── Information supplied
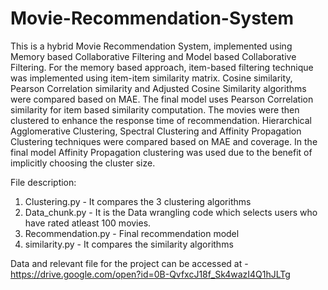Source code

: # Movie-Recommendation-System
This is a hybrid Movie Recommendation System, implemented using Memory based Collaborative Filtering and Model based Collaborative Filtering. 
For the memory based approach, item-based filtering technique was implemented using item-item similarity matrix. Cosine similarity, Pearson Correlation similarity and Adjusted Cosine Similarity algorithms were compared based on MAE. The final model uses Pearson Correlation similarity for item based similarity computation.
The movies were then clustered to enhance the response time of recommendation. Hierarchical Agglomerative Clustering, Spectral Clustering and Affinity Propagation Clustering techniques were compared based on MAE and coverage. In the final model Affinity Propagation clustering was used due to the benefit of implicitly choosing the cluster size.

File description:
1. Clustering.py - It compares the 3 clustering algorithms
2. Data_chunk.py - It is the Data wrangling code which selects users who have rated atleast 100 movies.
3. Recommendation.py - Final recommendation model
4. similarity.py - It compares the similarity algorithms

Data and relevant file for the project can be accessed at - https://drive.google.com/open?id=0B-QvfxcJ18f_Sk4wazI4Q1hJLTg
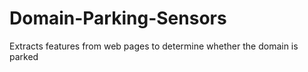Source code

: # Domain-Parking-Sensors
Extracts features from web pages to determine whether the domain is parked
────
● What is needed
Repeat the records above verbatim, dropping the pictures.

● Exercise output
Source code

: # Movie-Recommendation-System
This is a hybrid Movie Recommendation System, implemented using Memory based Collaborative Filtering and Model based Collaborative Filtering. 
For the memory based approach, item-based filtering technique was implemented using item-item similarity matrix. Cosine similarity, Pearson Correlation similarity and Adjusted Cosine Similarity algorithms were compared based on MAE. The final model uses Pearson Correlation similarity for item based similarity computation.
The movies were then clustered to enhance the response time of recommendation. Hierarchical Agglomerative Clustering, Spectral Clustering and Affinity Propagation Clustering techniques were compared based on MAE and coverage. In the final model Affinity Propagation clustering was used due to the benefit of implicitly choosing the cluster size.

File description:
1. Clustering.py - It compares the 3 clustering algorithms
2. Data_chunk.py - It is the Data wrangling code which selects users who have rated atleast 100 movies.
3. Recommendation.py - Final recommendation model
4. similarity.py - It compares the similarity algorithms

Data and relevant file for the project can be accessed at - https://drive.google.com/open?id=0B-QvfxcJ18f_Sk4wazI4Q1hJLTg
Source code

: # Domain-Parking-Sensors
Extracts features from web pages to determine whether the domain is parked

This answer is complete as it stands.